K-Electric opens subscription for Pakistan’s first listed retail sukuk

IPO begins August 4 for individual investors; bill adjustment option offered to KE consumers

K-Electric has announced the launch of Pakistan’s first listed retail short-term Islamic bond, with the public subscription set to open on August 4. The offering, titled the KE Retail Sukuk, allows individual investors — including KE’s own residential and commercial electricity consumers — to invest in the company’s debt instrument for the first time.

The sukuk offers a unique feature that enables KE consumers to apply monthly profits earned from the investment as adjustments to their electricity bills. According to the company, the bond is structured under Shirkat-ul-Aqd, a partnership-based Islamic financing model that ties returns to KE’s core power distribution business.

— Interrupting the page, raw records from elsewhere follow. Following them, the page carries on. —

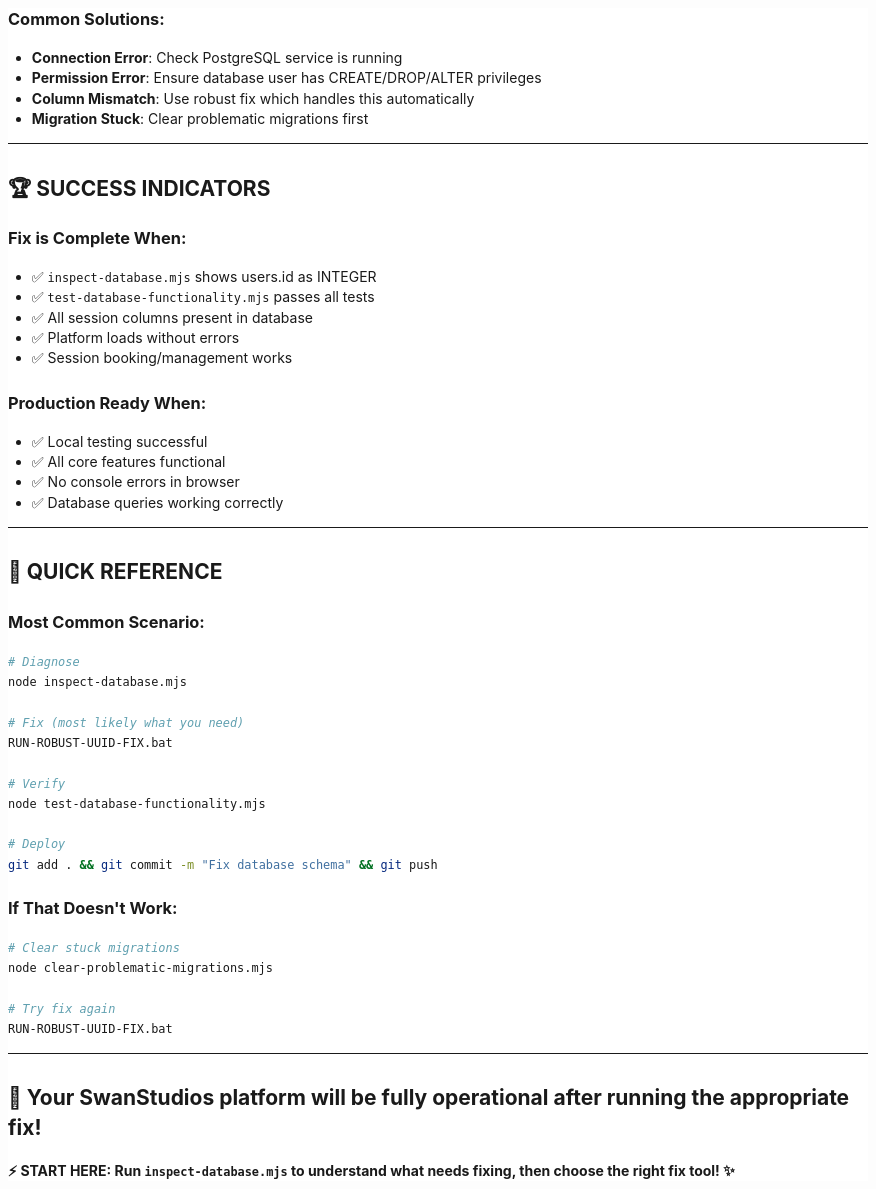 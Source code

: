 ### **Common Solutions**:
- **Connection Error**: Check PostgreSQL service is running
- **Permission Error**: Ensure database user has CREATE/DROP/ALTER privileges  
- **Column Mismatch**: Use robust fix which handles this automatically
- **Migration Stuck**: Clear problematic migrations first

---

## 🏆 SUCCESS INDICATORS

### **Fix is Complete When**:
- ✅ `inspect-database.mjs` shows users.id as INTEGER
- ✅ `test-database-functionality.mjs` passes all tests
- ✅ All session columns present in database
- ✅ Platform loads without errors
- ✅ Session booking/management works

### **Production Ready When**:
- ✅ Local testing successful
- ✅ All core features functional
- ✅ No console errors in browser
- ✅ Database queries working correctly

---

## 🎯 QUICK REFERENCE

### **Most Common Scenario**:
```bash
# Diagnose
node inspect-database.mjs

# Fix (most likely what you need)
RUN-ROBUST-UUID-FIX.bat

# Verify
node test-database-functionality.mjs

# Deploy
git add . && git commit -m "Fix database schema" && git push
```

### **If That Doesn't Work**:
```bash
# Clear stuck migrations
node clear-problematic-migrations.mjs

# Try fix again
RUN-ROBUST-UUID-FIX.bat
```

---

## 🦢 **Your SwanStudios platform will be fully operational after running the appropriate fix!**

**⚡ START HERE: Run `inspect-database.mjs` to understand what needs fixing, then choose the right fix tool! ✨**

The subscription is being rolled out in phases. During the current blackout period, only individual investors can participate. From August 18 onwards, institutional investors, including asset management companies, will also be allowed to subscribe. A Rs1 billion pre-IPO phase, targeting industrial clients and high-net-worth individuals, has already been completed.

The company said the sukuk has been reviewed and approved by three independent Shariah boards — HBL, ASAS Shariah Advisory Services, and Mufti Ali Asghar — to ensure compliance with Islamic finance standards.

The initiative is aligned with broader regulatory efforts by the Securities and Exchange Commission of Pakistan (SECP) and the Pakistan Stock Exchange (PSX) to expand access to capital markets and diversify investor participation.

Corporate sukuk remain a small segment of Pakistan’s Islamic bond market, which is dominated by sovereign issuances. KE officials said they hope the retail offering will help bridge that gap and encourage other private firms to explore similar instruments.